Glad to know I am not the only one that does this!!

I did the same thing this year at Disney. DD wanted so badly to go on Expedition Everest and Space Mountain so I told her to make sure she stood up super tall because she only measured 43.75" at the doctors office and you have to be 44" to ride. Her shoes helped her get there and she had an absolute blast on the rides.


----------



## cschick (Aug 28, 2007)

In Illinois . . . if it was the place with the monkey theme, we were there when le kid was about 26 months old, and he rode the roller coaster with my husband, and the airplane ride by himself, and the spinny-in-a-circle ride with me. They all had min heights, if you asked the attendants, but even being a shortie at the 5th percentile for height, le kid was over their height limits for the three rides.

They didn't let him on bumper cars, because he did not meet the restrictions.

Edited: hmm, if it's the monkey themed one, we were at the location that has since closed, so the new/renovated location isn't the one I'm talking about.


----------



## mommariffic (Mar 18, 2009)

I wouldn't be mad

Those indoor rides are small, and for toddlers. DD has been going on rides since we brought her to Disney before she was 2, including one similar to the air plane but I think it was a flying carpet? Anyway, she loved it. She shrieked and hollered and she still talks about it.

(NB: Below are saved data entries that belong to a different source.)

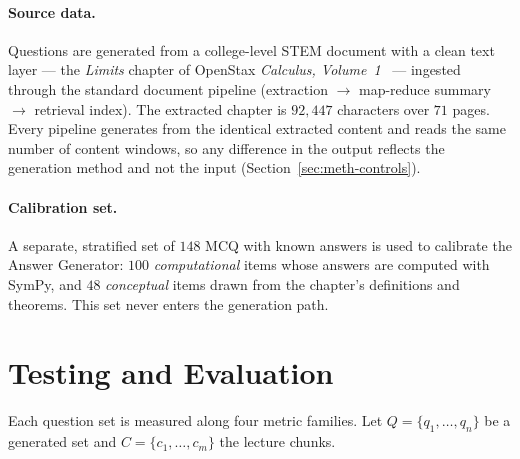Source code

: \paragraph{Source data.} Questions are generated from a college-level STEM document
with a clean text layer --- the \emph{Limits} chapter of OpenStax \emph{Calculus,
Volume~1}~\cite{openstax_calculus} --- ingested through the standard document
pipeline (extraction $\rightarrow$ map-reduce summary $\rightarrow$ retrieval
index). The extracted chapter is $92{,}447$ characters over $71$ pages. Every
pipeline generates from the identical extracted content and reads the same number of
content windows, so any difference in the output reflects the generation method and
not the input (Section~\ref{sec:meth-controls}).

\paragraph{Calibration set.} A separate, stratified set of $148$ MCQ with known
answers is used to calibrate the Answer Generator: $100$ \emph{computational} items
whose answers are computed with SymPy, and $48$ \emph{conceptual} items drawn from
the chapter's definitions and theorems. This set never enters the generation path.

\section{Testing and Evaluation}
\label{sec:res-metrics}

Each question set is measured along four metric families. Let $Q = \{q_1,\dots,q_n\}$
be a generated set and $C = \{c_1,\dots,c_m\}$ the lecture chunks.

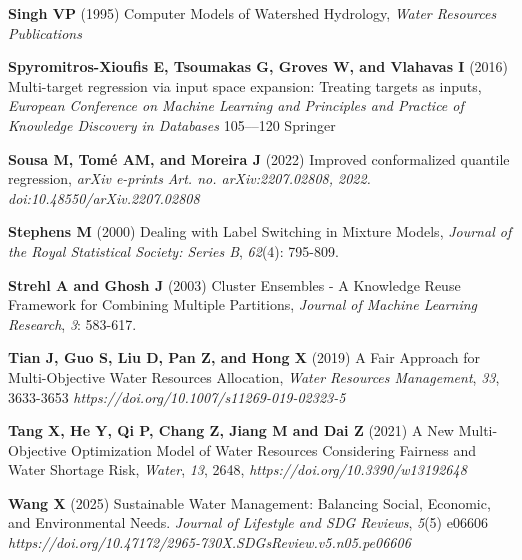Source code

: \documentclass[ruler]{CUP-JNL-EDS}%
\begin{document}
\begin{Backmatter}
\begin{thebibliography}{}
\textbf{Singh VP} (1995) Computer Models of Watershed Hydrology, \textit{Water Resources Publications}

\textbf{Spyromitros-Xioufis E, Tsoumakas G, Groves W, and Vlahavas I} (2016) Multi-target regression via input space expansion: Treating targets as inputs, \textit{European Conference on Machine Learning and Principles and Practice of Knowledge Discovery in Databases} {105}--–{120} {Springer}

\textbf{Sousa M, Tomé AM, and Moreira J} (2022) Improved conformalized quantile regression, \textit{arXiv e-prints} \textit{Art. no. arXiv:2207.02808, 2022. doi:10.48550/arXiv.2207.02808}

\textbf{Stephens M} (2000) Dealing with Label Switching in Mixture Models, \textit{Journal of the Royal Statistical Society: Series B}, \textit{62}(4): 795-809.

\textbf{Strehl A and Ghosh J} (2003) Cluster Ensembles - A Knowledge Reuse Framework for Combining Multiple Partitions, \textit{Journal of Machine Learning Research}, \textit{3}: 583-617.

\bibitem[Tian et al., 2019][tian2019]
\textbf{Tian J, Guo S, Liu D, Pan Z, and Hong X} (2019) A Fair Approach for Multi-Objective Water Resources Allocation, \textit{Water Resources Management}, \textit{33}, 3633-3653 \textit{https://doi.org/10.1007/s11269-019-02323-5}

\textbf{Tang X, He Y, Qi P, Chang Z, Jiang M and Dai Z} (2021) A New Multi-Objective Optimization Model of Water Resources Considering Fairness and Water Shortage Risk, \textit{Water}, \textit{13}, 2648, \textit{https://doi.org/10.3390/w13192648}

\textbf{Wang X} (2025) Sustainable Water Management: Balancing Social, Economic, and Environmental Needs. \textit{Journal of Lifestyle and SDG Reviews}, \textit{5}(5) e06606 \textit{https://doi.org/10.47172/2965-730X.SDGsReview.v5.n05.pe06606}

\end{thebibliography}
\end{Backmatter}
\end{document}
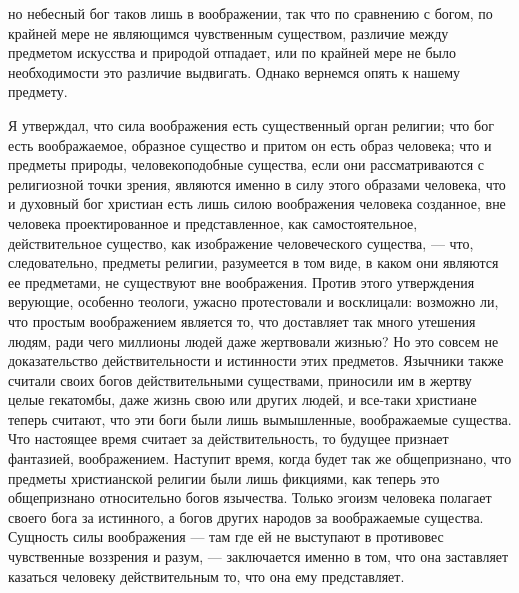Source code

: \documentclass[12pt]{article}
\begin{document}
но небесный бог таков лишь в воображении, так что по сравнению с богом, по крайней мере не являющимся чувственным существом, различие между предметом искусства и природой отпадает, или по крайней мере не было необходимости это различие выдвигать. Однако вернемся опять к нашему предмету. 

Я утверждал, что сила воображения есть существенный орган религии; что бог есть воображаемое, образное существо и притом он есть образ человека; что и предметы природы, человекоподобные существа, если они рассматриваются с религиозной точки зрения, являются именно в силу этого образами человека, что и духовный бог христиан есть лишь силою воображения человека созданное, вне человека проектированное и представленное, как самостоятельное, действительное существо, как изображение человеческого существа, --- что, следовательно, предметы религии, разумеется в том виде, в каком они являются ее предметами, не существуют вне воображения. Против этого утверждения верующие, особенно теологи, ужасно протестовали и восклицали: возможно ли, что простым воображением является то, что доставляет так много утешения людям, ради чего миллионы людей даже жертвовали жизнью? Но это совсем не доказательство действительности и истинности этих предметов. Язычники также считали своих богов действительными существами, приносили им в жертву целые гекатомбы, даже жизнь свою или других людей, и все-таки христиане теперь считают, что эти боги были лишь вымышленные, воображаемые существа. Что настоящее время считает за действительность, то будущее признает фантазией, воображением. Наступит время, когда будет так же общепризнано, что предметы христианской религии были лишь фикциями, как теперь это общепризнано относительно богов язычества. Только эгоизм человека полагает своего бога за истинного, а богов других народов за воображаемые существа. Сущность силы воображения --- там где ей не выступают в противовес чувственные воззрения и разум, --- заключается именно в том, что она заставляет казаться человеку действительным то, что она ему представляет. 
\end{document}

I guess your IL's seemed kind of laid back about it because the place is designed for kids, and it was perfectly safe? I know mine would take DD on a ride without asking, and wouldn't compromise her safety if they thought it was inappropriate.


----------



## JessicaS (Nov 18, 2001)

When my dd was about four she threw the most AMAZING tantrum because she wanted to ride this

Of course they would not let her on it, but she really wanted to.









That ride sounds like it was made for a toddler, I would have let my child ride it.


----------



## Rivka5 (Jul 13, 2005)

Quote:


Originally Posted by *tbone_kneegrabber* 
I also won't be mad at your ILs. They asked if they could take your dd in, you said yes. You didn't know what was in there, but they might have known and assumed you knew. You did not ask clarifying questions or set limitations. The staff felt it was okay for your dd to ride the ride. Therefore all the information your ILs could have would be that it is okay for her to ride the ride.

Yes, this.


----------



## Jessy1019 (Aug 6, 2006)

Quote:


Originally Posted by *MtBikeLover* 
Glad to know I am not the only one that does this!!

I did the same thing this year at Disney. DD wanted so badly to go on Expedition Everest and Space Mountain so I told her to make sure she stood up super tall because she only measured 43.75" at the doctors office and you have to be 44" to ride. Her shoes helped her get there and she had an absolute blast on the rides.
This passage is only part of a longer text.